The feeling of being out of balance is hard to put into words, but you know it when you feel it. Life just starts to seem a little bit off.

Here’s the thing about balance: It isn’t about doing everything for an equal amount of time. It’s about doing the right things at the right time. And when you’re too busy, chances are, you’re not even sure what the “right things” are.

So, how can you find balance?

  • Ask yourself, What is most important to me? The starting point to finding balance is knowing what’s most important so you can focus your time and energy on those things or people or tasks.
  • Own your version of balance. Balance will look different for you than it will for your best friend, your coworker or even your spouse. That’s okay. In fact, that’s how it should be.
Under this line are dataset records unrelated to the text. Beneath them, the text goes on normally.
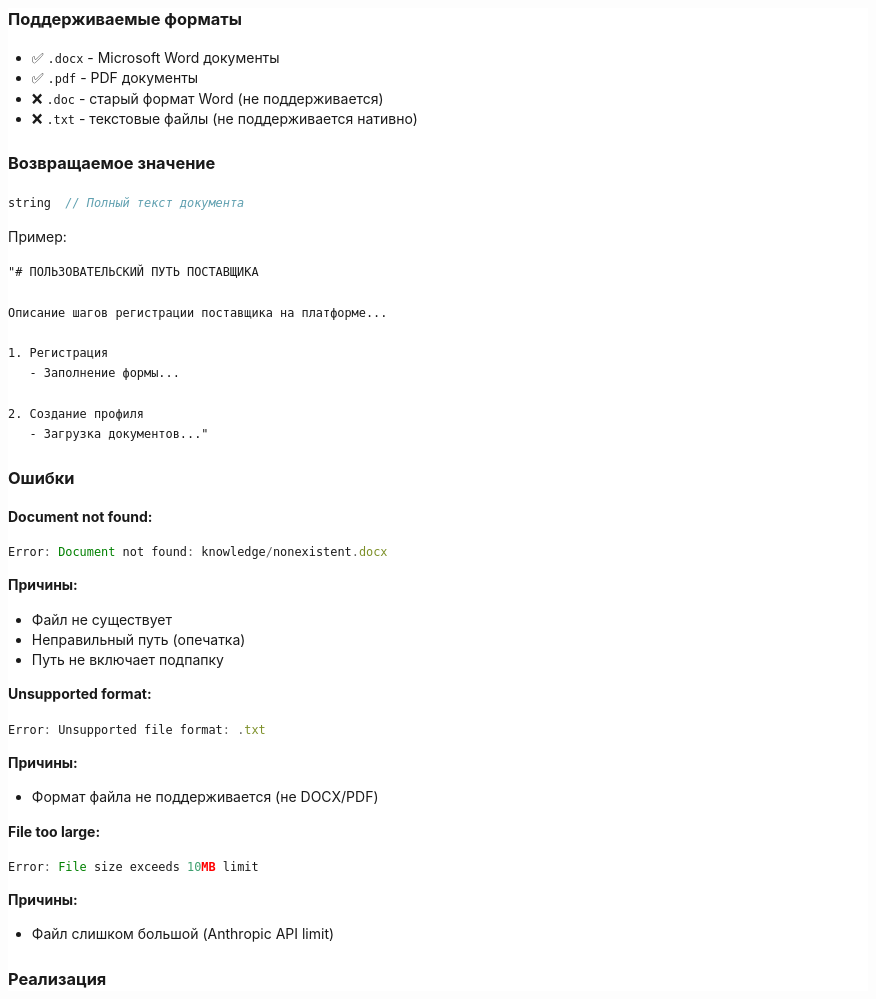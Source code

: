 ### Поддерживаемые форматы

- ✅ `.docx` - Microsoft Word документы
- ✅ `.pdf` - PDF документы
- ❌ `.doc` - старый формат Word (не поддерживается)
- ❌ `.txt` - текстовые файлы (не поддерживается нативно)

### Возвращаемое значение

```typescript
string  // Полный текст документа
```

Пример:
```
"# ПОЛЬЗОВАТЕЛЬСКИЙ ПУТЬ ПОСТАВЩИКА

Описание шагов регистрации поставщика на платформе...

1. Регистрация
   - Заполнение формы...

2. Создание профиля
   - Загрузка документов..."
```

### Ошибки

**Document not found:**
```typescript
Error: Document not found: knowledge/nonexistent.docx
```

**Причины:**
- Файл не существует
- Неправильный путь (опечатка)
- Путь не включает подпапку

**Unsupported format:**
```typescript
Error: Unsupported file format: .txt
```

**Причины:**
- Формат файла не поддерживается (не DOCX/PDF)

**File too large:**
```typescript
Error: File size exceeds 10MB limit
```

**Причины:**
- Файл слишком большой (Anthropic API limit)

### Реализация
7. You feel guilty a lot of the time.

One of the side effects of being too busy and out of balance is guilt. When you aren’t clear on what actually matters, it’s easy to feel bad about how you spend our time.

What to do about guilt:

  • Understand where the guilt is coming from. A lot of the time, it doesn’t even come from other people. Dig deep into that feeling of guilt. Do you have ridiculous expectations of yourself? Do you feel over-the-top pressure at work? Are you trying to be a superhero? 

8. You’re filling your calendar with things you don’t even want to do.

This is the worst, isn’t it? We’ve all said yes to so many things we didn’t want to do. Maybe you agreed to coach your son’s soccer team or help messy kindergarteners at your church glue pieces of construction paper together.

There are a lot of reasons you sign up for stuff like that. Sometimes, you’re afraid of looking like a failure. Other times, you feel like you need to be Superman and carry the world on your shoulders.

But here’s what you’ve got to understand: You control what goes on your calendar. Period. Almost always, you get to decide how you spend your time.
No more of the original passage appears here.